Rendered images with source text:

· · · ·

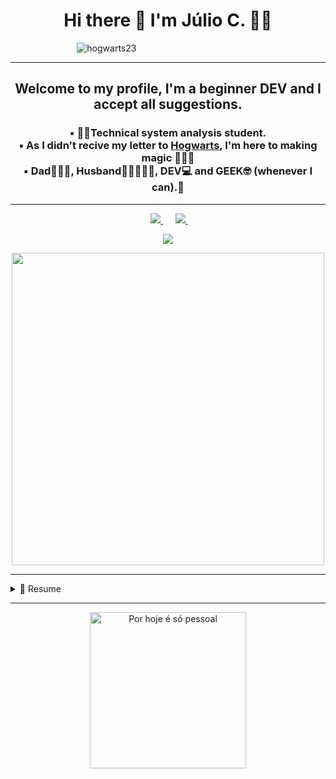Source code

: <h1 align='center'>
  Hi there 👋 I'm Júlio C. 👨‍💻
</h1>


&nbsp;&nbsp;&nbsp;&nbsp;&nbsp;&nbsp;&nbsp;&nbsp;&nbsp;&nbsp;&nbsp;&nbsp;&nbsp;&nbsp;&nbsp;&nbsp;&nbsp;&nbsp;&nbsp;&nbsp;&nbsp;&nbsp;&nbsp;&nbsp;&nbsp;&nbsp; ![hogwarts23](https://user-images.githubusercontent.com/79371902/117088560-35095300-ad29-11eb-90c7-6d72de4c8860.jpg)

---




<h2 align= 'center'>Welcome to my profile, I'm a beginner DEV and I accept all suggestions.</h2>

<h3 align= 'center'>▪️ 👨‍🎓Technical system analysis student.<br> 
▪️ As I didn't recive my letter to <b><u>Hogwarts</u></b>, I'm here to making magic 🧙🏼‍♂️<br> 
▪️ Dad👨‍👩‍👧, Husband👩🏽‍🤝‍👨🏼, DEV💻 and GEEK🤓 (whenever I can).👻</h3>

---

<p align='center'>
 &nbsp;&nbsp;
 
   <a href="https://www.linkedin.com/in/júlio-cesar-da-silva-3b4461164/">
    <img src="https://img.shields.io/badge/linkedin-%230077B5.svg?&style=for-the-badge&logo=linkedin&logoColor=white" />
  </a>&nbsp;&nbsp;&nbsp;&nbsp;
  <a href="https://instagram.com/jcesar13nomadic_/">
    <img src="https://img.shields.io/badge/instagram-%23E4405F.svg?&style=for-the-badge&logo=instagram&logoColor=white" />        
  </a>&nbsp;&nbsp;
  
</p>
<p align="center">
  <a href="https://github.com/anuraghazra/github-readme-stats">
    <img
      align="center"
      src="https://github-readme-stats.vercel.app/api/top-langs/?username=juliodev-13&layout=compact&theme=dark"
    />

<p align='center'>
  <a href="#"><img src="https://github-readme-stats.vercel.app/api?username=juliodev-13&show_icons=true&count_private=true&theme=dark" width="500"></a>
</p>

 ---   
    
<details>
  <summary>📃 Resume</summary>
  <br>
  ▪️  Education 🤓 <br>
 
   [Algoritmo](https://github.com/juliodev-13/juliodev-13/files/6543545/Algoritmo.pdf)<br>
   [Bases Numéricas](https://github.com/juliodev-13/juliodev-13/files/6543546/Bases.Numericas.pdf) <br>
   [Hardware](https://github.com/juliodev-13/juliodev-13/files/6543549/Hardware.pdf)<br>
   [HTML5&CSS3](https://github.com/juliodev-13/juliodev-13/files/6543550/HTML5.CSS3.pdf)<br>
   [JavaScript](https://github.com/juliodev-13/juliodev-13/files/6543551/JavaScript.pdf)<br>
   [Nodejs & MongoDB](https://github.com/juliodev-13/juliodev-13/files/6543552/Nodejs.MongoDB.pdf)<br>
   [Redes de Computadores](https://github.com/juliodev-13/juliodev-13/files/6543553/Redes.de.Computadores.pdf)<br>
   [Inglês](https://github.com/juliodev-13/juliodev-13/files/6543554/Ingles.pdf)<br>
  
  
  ▪️  College 👨🏼‍🎓 <br>
   Technical system analysis - UNIP
    
  
</details>  

---
    
<p align='center'>
<img src="https://cdn-images-1.medium.com/max/800/0*VV3Nmxgv3KX4sLhr.gif" alt="Por hoje é só pessoal" title="Por hoje é só pessoal" width="250">
</p>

· · · ·

→ **Assigned task**: What is needed is every entry written out word for word, with no pictures.

→ **Solution to the exercise**:
Source code

: <h1 align='center'>
  Hi there 👋 I'm Júlio C. 👨‍💻
</h1>


&nbsp;&nbsp;&nbsp;&nbsp;&nbsp;&nbsp;&nbsp;&nbsp;&nbsp;&nbsp;&nbsp;&nbsp;&nbsp;&nbsp;&nbsp;&nbsp;&nbsp;&nbsp;&nbsp;&nbsp;&nbsp;&nbsp;&nbsp;&nbsp;&nbsp;&nbsp; ![hogwarts23](https://user-images.githubusercontent.com/79371902/117088560-35095300-ad29-11eb-90c7-6d72de4c8860.jpg)

---




<h2 align= 'center'>Welcome to my profile, I'm a beginner DEV and I accept all suggestions.</h2>

<h3 align= 'center'>▪️ 👨‍🎓Technical system analysis student.<br> 
▪️ As I didn't recive my letter to <b><u>Hogwarts</u></b>, I'm here to making magic 🧙🏼‍♂️<br> 
▪️ Dad👨‍👩‍👧, Husband👩🏽‍🤝‍👨🏼, DEV💻 and GEEK🤓 (whenever I can).👻</h3>

---

<p align='center'>
 &nbsp;&nbsp;
 
   <a href="https://www.linkedin.com/in/júlio-cesar-da-silva-3b4461164/">
    <img src="https://img.shields.io/badge/linkedin-%230077B5.svg?&style=for-the-badge&logo=linkedin&logoColor=white" />
  </a>&nbsp;&nbsp;&nbsp;&nbsp;
  <a href="https://instagram.com/jcesar13nomadic_/">
    <img src="https://img.shields.io/badge/instagram-%23E4405F.svg?&style=for-the-badge&logo=instagram&logoColor=white" />        
  </a>&nbsp;&nbsp;
  
</p>
<p align="center">
  <a href="https://github.com/anuraghazra/github-readme-stats">
    <img
      align="center"
      src="https://github-readme-stats.vercel.app/api/top-langs/?username=juliodev-13&layout=compact&theme=dark"
    />

<p align='center'>
  <a href="#"><img src="https://github-readme-stats.vercel.app/api?username=juliodev-13&show_icons=true&count_private=true&theme=dark" width="500"></a>
</p>

 ---   
    
<details>
  <summary>📃 Resume</summary>
  <br>
  ▪️  Education 🤓 <br>
 
   [Algoritmo](https://github.com/juliodev-13/juliodev-13/files/6543545/Algoritmo.pdf)<br>
   [Bases Numéricas](https://github.com/juliodev-13/juliodev-13/files/6543546/Bases.Numericas.pdf) <br>
   [Hardware](https://github.com/juliodev-13/juliodev-13/files/6543549/Hardware.pdf)<br>
   [HTML5&CSS3](https://github.com/juliodev-13/juliodev-13/files/6543550/HTML5.CSS3.pdf)<br>
   [JavaScript](https://github.com/juliodev-13/juliodev-13/files/6543551/JavaScript.pdf)<br>
   [Nodejs & MongoDB](https://github.com/juliodev-13/juliodev-13/files/6543552/Nodejs.MongoDB.pdf)<br>
   [Redes de Computadores](https://github.com/juliodev-13/juliodev-13/files/6543553/Redes.de.Computadores.pdf)<br>
   [Inglês](https://github.com/juliodev-13/juliodev-13/files/6543554/Ingles.pdf)<br>
  
  
  ▪️  College 👨🏼‍🎓 <br>
   Technical system analysis - UNIP
    
  
</details>  

---
    
<p align='center'>
<img src="https://cdn-images-1.medium.com/max/800/0*VV3Nmxgv3KX4sLhr.gif" alt="Por hoje é só pessoal" title="Por hoje é só pessoal" width="250">
</p>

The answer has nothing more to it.